◆ **Work required**:
Down to the last character, write out the records below.

◆ **Dataset excerpts**:

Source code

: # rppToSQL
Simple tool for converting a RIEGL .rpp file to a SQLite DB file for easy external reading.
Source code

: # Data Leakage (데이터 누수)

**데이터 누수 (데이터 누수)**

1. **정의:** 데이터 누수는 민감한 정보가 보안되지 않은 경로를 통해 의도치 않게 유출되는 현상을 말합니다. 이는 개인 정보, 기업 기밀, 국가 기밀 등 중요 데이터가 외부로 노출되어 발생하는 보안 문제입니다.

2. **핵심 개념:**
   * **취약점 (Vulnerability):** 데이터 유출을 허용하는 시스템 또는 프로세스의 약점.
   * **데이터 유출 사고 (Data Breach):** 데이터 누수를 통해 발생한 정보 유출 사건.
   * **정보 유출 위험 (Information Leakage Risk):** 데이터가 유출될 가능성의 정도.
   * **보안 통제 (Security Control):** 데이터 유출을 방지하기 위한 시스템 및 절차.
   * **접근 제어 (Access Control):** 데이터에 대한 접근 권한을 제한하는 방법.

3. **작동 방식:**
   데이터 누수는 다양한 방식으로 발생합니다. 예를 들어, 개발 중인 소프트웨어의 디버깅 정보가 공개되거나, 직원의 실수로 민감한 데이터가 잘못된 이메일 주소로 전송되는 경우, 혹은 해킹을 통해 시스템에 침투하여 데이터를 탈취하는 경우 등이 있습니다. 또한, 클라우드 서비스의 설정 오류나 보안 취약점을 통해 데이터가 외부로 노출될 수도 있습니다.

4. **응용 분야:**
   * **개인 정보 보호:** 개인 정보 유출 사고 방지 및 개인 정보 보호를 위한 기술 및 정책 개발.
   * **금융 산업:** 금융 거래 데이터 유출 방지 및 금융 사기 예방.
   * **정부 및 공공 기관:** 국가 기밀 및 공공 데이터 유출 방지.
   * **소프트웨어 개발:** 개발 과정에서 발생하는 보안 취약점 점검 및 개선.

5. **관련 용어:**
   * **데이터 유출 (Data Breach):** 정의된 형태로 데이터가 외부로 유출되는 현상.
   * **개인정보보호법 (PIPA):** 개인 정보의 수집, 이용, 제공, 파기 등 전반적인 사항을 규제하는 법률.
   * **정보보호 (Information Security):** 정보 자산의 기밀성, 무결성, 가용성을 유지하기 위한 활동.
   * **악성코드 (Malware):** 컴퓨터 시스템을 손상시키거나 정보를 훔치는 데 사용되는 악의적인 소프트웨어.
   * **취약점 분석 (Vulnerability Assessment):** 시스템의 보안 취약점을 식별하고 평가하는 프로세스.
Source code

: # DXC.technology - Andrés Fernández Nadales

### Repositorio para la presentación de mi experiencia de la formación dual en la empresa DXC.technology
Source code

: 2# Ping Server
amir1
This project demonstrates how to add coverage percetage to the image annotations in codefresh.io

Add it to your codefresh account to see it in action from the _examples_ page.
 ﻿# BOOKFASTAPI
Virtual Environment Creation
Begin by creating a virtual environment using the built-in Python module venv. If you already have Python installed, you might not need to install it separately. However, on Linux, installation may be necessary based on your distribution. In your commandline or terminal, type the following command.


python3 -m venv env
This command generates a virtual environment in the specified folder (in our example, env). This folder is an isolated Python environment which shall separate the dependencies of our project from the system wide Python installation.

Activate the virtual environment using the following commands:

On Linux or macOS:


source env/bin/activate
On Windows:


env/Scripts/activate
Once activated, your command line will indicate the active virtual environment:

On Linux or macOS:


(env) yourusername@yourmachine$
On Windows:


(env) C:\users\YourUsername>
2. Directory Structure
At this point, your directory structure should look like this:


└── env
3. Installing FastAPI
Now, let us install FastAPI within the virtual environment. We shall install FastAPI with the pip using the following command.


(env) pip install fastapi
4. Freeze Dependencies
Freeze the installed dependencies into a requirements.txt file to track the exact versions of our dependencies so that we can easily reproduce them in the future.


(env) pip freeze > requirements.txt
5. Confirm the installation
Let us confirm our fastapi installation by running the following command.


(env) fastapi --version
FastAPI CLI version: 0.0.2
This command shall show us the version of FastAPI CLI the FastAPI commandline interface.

◆ **Problem solution**:
Source code

: # rppToSQL
Simple tool for converting a RIEGL .rpp file to a SQLite DB file for easy external reading.
Source code

: # Data Leakage (데이터 누수)

**데이터 누수 (데이터 누수)**

1. **정의:** 데이터 누수는 민감한 정보가 보안되지 않은 경로를 통해 의도치 않게 유출되는 현상을 말합니다. 이는 개인 정보, 기업 기밀, 국가 기밀 등 중요 데이터가 외부로 노출되어 발생하는 보안 문제입니다.

2. **핵심 개념:**
   * **취약점 (Vulnerability):** 데이터 유출을 허용하는 시스템 또는 프로세스의 약점.
   * **데이터 유출 사고 (Data Breach):** 데이터 누수를 통해 발생한 정보 유출 사건.
   * **정보 유출 위험 (Information Leakage Risk):** 데이터가 유출될 가능성의 정도.
   * **보안 통제 (Security Control):** 데이터 유출을 방지하기 위한 시스템 및 절차.
   * **접근 제어 (Access Control):** 데이터에 대한 접근 권한을 제한하는 방법.

3. **작동 방식:**
   데이터 누수는 다양한 방식으로 발생합니다. 예를 들어, 개발 중인 소프트웨어의 디버깅 정보가 공개되거나, 직원의 실수로 민감한 데이터가 잘못된 이메일 주소로 전송되는 경우, 혹은 해킹을 통해 시스템에 침투하여 데이터를 탈취하는 경우 등이 있습니다. 또한, 클라우드 서비스의 설정 오류나 보안 취약점을 통해 데이터가 외부로 노출될 수도 있습니다.

4. **응용 분야:**
   * **개인 정보 보호:** 개인 정보 유출 사고 방지 및 개인 정보 보호를 위한 기술 및 정책 개발.
   * **금융 산업:** 금융 거래 데이터 유출 방지 및 금융 사기 예방.
   * **정부 및 공공 기관:** 국가 기밀 및 공공 데이터 유출 방지.
   * **소프트웨어 개발:** 개발 과정에서 발생하는 보안 취약점 점검 및 개선.

5. **관련 용어:**
   * **데이터 유출 (Data Breach):** 정의된 형태로 데이터가 외부로 유출되는 현상.
   * **개인정보보호법 (PIPA):** 개인 정보의 수집, 이용, 제공, 파기 등 전반적인 사항을 규제하는 법률.
   * **정보보호 (Information Security):** 정보 자산의 기밀성, 무결성, 가용성을 유지하기 위한 활동.
   * **악성코드 (Malware):** 컴퓨터 시스템을 손상시키거나 정보를 훔치는 데 사용되는 악의적인 소프트웨어.
   * **취약점 분석 (Vulnerability Assessment):** 시스템의 보안 취약점을 식별하고 평가하는 프로세스.
Source code

: # DXC.technology - Andrés Fernández Nadales

### Repositorio para la presentación de mi experiencia de la formación dual en la empresa DXC.technology
Source code

: 2# Ping Server
amir1
This project demonstrates how to add coverage percetage to the image annotations in codefresh.io

Add it to your codefresh account to see it in action from the _examples_ page.
 ﻿# BOOKFASTAPI
Virtual Environment Creation
Begin by creating a virtual environment using the built-in Python module venv. If you already have Python installed, you might not need to install it separately. However, on Linux, installation may be necessary based on your distribution. In your commandline or terminal, type the following command.


python3 -m venv env
This command generates a virtual environment in the specified folder (in our example, env). This folder is an isolated Python environment which shall separate the dependencies of our project from the system wide Python installation.

Activate the virtual environment using the following commands:

On Linux or macOS:


source env/bin/activate
On Windows:


env/Scripts/activate
Once activated, your command line will indicate the active virtual environment:

On Linux or macOS:


(env) yourusername@yourmachine$
On Windows:


(env) C:\users\YourUsername>
2. Directory Structure
At this point, your directory structure should look like this:


└── env
3. Installing FastAPI
Now, let us install FastAPI within the virtual environment. We shall install FastAPI with the pip using the following command.


(env) pip install fastapi
4. Freeze Dependencies
Freeze the installed dependencies into a requirements.txt file to track the exact versions of our dependencies so that we can easily reproduce them in the future.


(env) pip freeze > requirements.txt
5. Confirm the installation
Let us confirm our fastapi installation by running the following command.


(env) fastapi --version
FastAPI CLI version: 0.0.2
This command shall show us the version of FastAPI CLI the FastAPI commandline interface.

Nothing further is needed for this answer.